• Today: Sunday 21 Dec 2025

The number of people experiencing acute food insecurity and requiring urgent food, nutrition, and livelihood assistance.

03 May, 2023
1032

The number of people experiencing acute food insecurity and requiring urgent food, nutrition, and livelihood assistance increased for the fourth consecutive year in 2022, this is according to the latest Global Report on Food Crises (GRFC).


The report also notes that over a quarter of a billion people are facing acute hunger and people in seven countries are on the brink of starvation.
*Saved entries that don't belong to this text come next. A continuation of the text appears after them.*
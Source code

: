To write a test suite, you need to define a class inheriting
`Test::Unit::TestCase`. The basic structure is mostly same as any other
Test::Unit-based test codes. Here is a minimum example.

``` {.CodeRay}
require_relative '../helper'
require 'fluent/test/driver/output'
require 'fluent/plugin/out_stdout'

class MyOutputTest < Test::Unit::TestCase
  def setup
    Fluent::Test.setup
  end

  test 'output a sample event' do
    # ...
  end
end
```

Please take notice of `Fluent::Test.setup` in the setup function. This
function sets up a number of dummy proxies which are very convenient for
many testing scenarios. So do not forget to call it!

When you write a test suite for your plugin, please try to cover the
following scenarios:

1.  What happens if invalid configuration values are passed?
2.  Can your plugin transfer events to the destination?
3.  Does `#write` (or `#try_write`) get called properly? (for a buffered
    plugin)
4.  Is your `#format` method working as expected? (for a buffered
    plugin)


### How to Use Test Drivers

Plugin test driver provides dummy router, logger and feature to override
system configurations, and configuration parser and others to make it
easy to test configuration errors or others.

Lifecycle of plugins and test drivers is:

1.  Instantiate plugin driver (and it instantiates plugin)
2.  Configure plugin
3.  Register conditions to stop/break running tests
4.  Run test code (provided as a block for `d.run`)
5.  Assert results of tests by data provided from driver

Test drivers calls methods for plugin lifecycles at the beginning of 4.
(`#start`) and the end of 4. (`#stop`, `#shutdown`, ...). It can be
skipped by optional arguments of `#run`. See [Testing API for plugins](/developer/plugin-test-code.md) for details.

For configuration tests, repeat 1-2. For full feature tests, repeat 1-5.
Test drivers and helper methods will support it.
An annual report launched today by the Global Network Against Food Crises (GNAFC) - an international alliance of the United Nations to tackle food crises shows that around 258 million people in 58 countries and territories faced acute food insecurity at crisis or worse levels in 2022.

According to the report, more than 40 percent of the population experiencing acute food insecurity levels resided in just five countries including Afghanistan, the Democratic Republic of the Congo, Ethiopia, parts of Nigeria and Yemen.

While conflicts and extreme weather events continue to drive acute food insecurity and malnutrition, the economic fallout of the СOVID-19 pandemic and the ripple effects of the war in Ukraine have also become major drivers of hunger.

With new data, the international community has called for a paradigm shift towards better prevention, anticipation, and targeting to address the root causes of food crises, rather than responding to their impacts when they occur.